Modern stromatolites are found throughout the world; they are of particular use in the creation of hydrocarbon reservoirs, in geologic mapping, and as indicators of paleo environments.

Distribution of Stromatolites

In the geologic record, stromatolites are themost abundant of fossils found in rocks dating to the Precambrian era, that period of time from the origin of Earth (approximately 4.6 billion years ago) up to 544 million years ago. The oldest fossil stromatolites are contained in the 3.3-billion- to 3.5-billion-year-old Warrawoona group of rocks in Australia.

Close in age are the 3.4-billion-year-old stromatolites of the Swaziland group of South Africa. Somewhat more removed are those associated with the 2.5-billion- to 2.8-billion-year-old Bulawayan Limestone, also in Africa.

All these examples originated in the Archean eon, the first recorded period of geologic history, extending from approximately 4 billion to 2.5 billion years ago.
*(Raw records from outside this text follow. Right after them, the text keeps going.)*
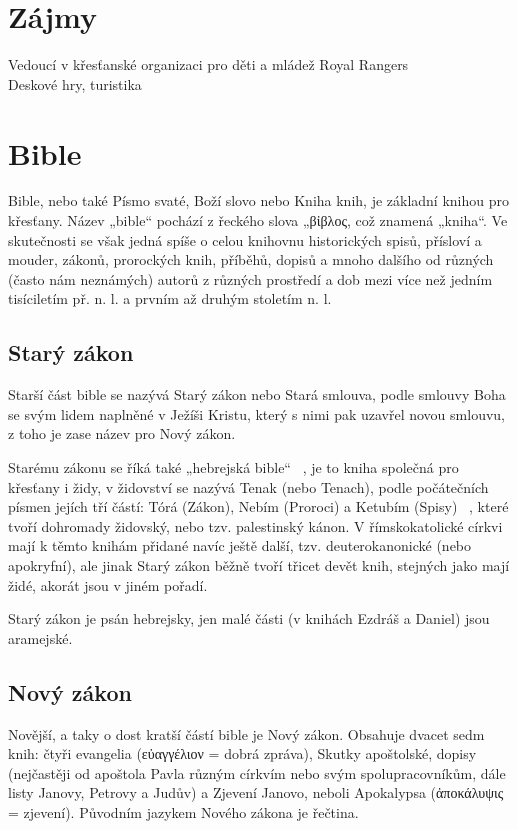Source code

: \documentclass[letterpaper,12pt,oneside]{article}
\begin{document}
\section*{Zájmy}
Vedoucí v křesťanské organizaci pro děti a mládež Royal Rangers \\
Deskové hry, turistika
 

\newpage

\clearpage

\section{Bible}

Bible, nebo také Písmo svaté, Boží slovo nebo Kniha knih, je základní knihou pro křesťany. Název „bible“ pochází z řeckého slova „\textgreek{βἰβλος}, což znamená „kniha“. Ve skutečnosti se však jedná spíše o celou knihovnu historických spisů, přísloví a mouder, zákonů, prorockých knih, příběhů, dopisů a mnoho dalšího od různých (často nám neznámých) autorů z různých prostředí a dob mezi více než jedním tisíciletím př. n. l. a prvním až druhým stoletím n. l.

\subsection{Starý zákon}

Starší část bible se nazývá Starý zákon nebo Stará smlouva, podle smlouvy Boha se svým lidem naplněné v Ježíši Kristu, který s nimi pak uzavřel novou smlouvu, z toho je zase název pro Nový zákon.

Starému zákonu se říká také „hebrejská bible“ ~\cite{online-bible}, je to kniha společná pro křesťany i židy, v židovství se nazývá Tenak (nebo Tenach), podle počátečních písmen jejích tří částí: Tórá (Zákon), Nebím (Proroci) a Ketubím (Spisy) ~\cite[strana 17]{cep},  které tvoří dohromady židovský, nebo tzv. palestinský kánon. V římskokatolické církvi mají k těmto knihám přidané navíc ještě další, tzv. deuterokanonické (nebo apokryfní), ale jinak Starý zákon běžně tvoří třicet devět knih, stejných jako mají židé, akorát jsou v jiném pořadí.

Starý zákon je psán hebrejsky, jen malé části (v knihách Ezdráš a Daniel) jsou aramejské.

\subsection{Nový zákon}

Novější, a taky o dost kratší částí bible je Nový zákon. Obsahuje dvacet sedm knih: čtyři evangelia (\textgreek{εὐαγγέλιον} = dobrá zpráva), Skutky apoštolské, dopisy (nejčastěji od apoštola Pavla různým církvím nebo svým spolupracovníkům, dále listy Janovy, Petrovy a Judův) a Zjevení Janovo, neboli Apokalypsa (\textgreek{ἀποκάλυψις} = zjevení). Původním jazykem Nového zákona je řečtina.
\end{document}
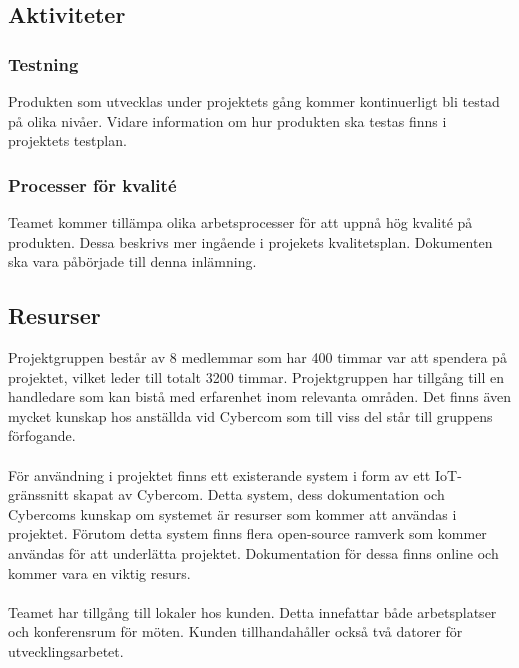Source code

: \subsection{Aktiviteter}

\subsubsection*{Testning}
Produkten som utvecklas under projektets gång kommer kontinuerligt bli testad på olika nivåer. Vidare information om hur produkten ska testas finns i projektets testplan\cite{bib-testplan}.

\subsubsection*{Processer för kvalité}
Teamet kommer tillämpa olika arbetsprocesser för att uppnå hög kvalité på produkten. Dessa beskrivs mer ingående i projekets kvalitetsplan\cite{bib-kvalitetsplan}.
Dokumenten ska vara påbörjade till denna inlämning.

\subsection{Resurser}
Projektgruppen består av 8 medlemmar som har 400 timmar var att spendera på projektet, vilket leder till totalt 3200 timmar. Projektgruppen har tillgång till en handledare som kan bistå med erfarenhet inom relevanta områden. Det finns även mycket kunskap hos anställda vid Cybercom som till viss del står till gruppens förfogande.\\
\\
För användning i projektet finns ett existerande system i form av ett IoT-gränssnitt skapat av Cybercom. Detta system,
dess dokumentation och Cybercoms kunskap om systemet är resurser som kommer att användas i projektet. Förutom detta
system finns flera open-source ramverk som kommer användas för att underlätta projektet. Dokumentation för dessa finns online och kommer vara en viktig resurs.\\
\\
Teamet har tillgång till lokaler hos kunden. Detta innefattar både arbetsplatser och konferensrum för möten. Kunden tillhandahåller också två datorer för utvecklingsarbetet. \\

\pagebreak
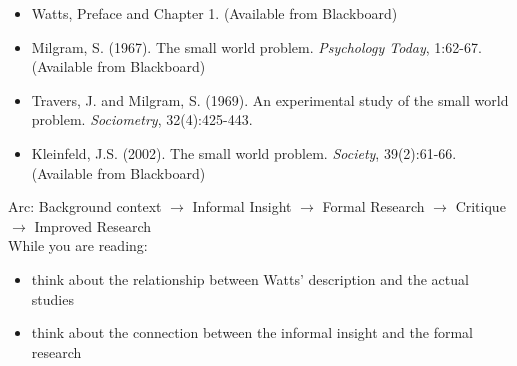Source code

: \documentclass{beamer}
\begin{document}
\begin{frame}

\begin{itemize}
\item Watts, Preface and Chapter 1. (Available from Blackboard)
\item Milgram, S. (1967). The small world problem. \textit{Psychology Today}, 1:62-67. (Available from Blackboard)
\item Travers, J. and Milgram, S. (1969). An experimental study of the small world problem. \textit{Sociometry}, 32(4):425-443.
\item Kleinfeld, J.S. (2002). The small world problem. \textit{Society}, 39(2):61-66. (Available from Blackboard)
\end{itemize}

\pause
Arc: Background context $\rightarrow$ Informal Insight  $\rightarrow$ Formal Research $\rightarrow$ Critique \pause $\rightarrow$ Improved Research \\
\pause
While you are reading:
\begin{itemize}
\item think about the relationship between Watts' description and the actual studies
\pause
\item think about the connection between the informal insight and the formal research
\end{itemize}

\end{frame}
\end{document}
During the Proterozoic eon, immediately following the Archean eon and extending to 544 million years ago, stromatolites became prolific.

This Proterozoic expansion is probably reflective of the initial development of continental landmasses and associated warm, photic continental shelf regions, as plate tectonics became a controlling process in the early development of the earth’s crust.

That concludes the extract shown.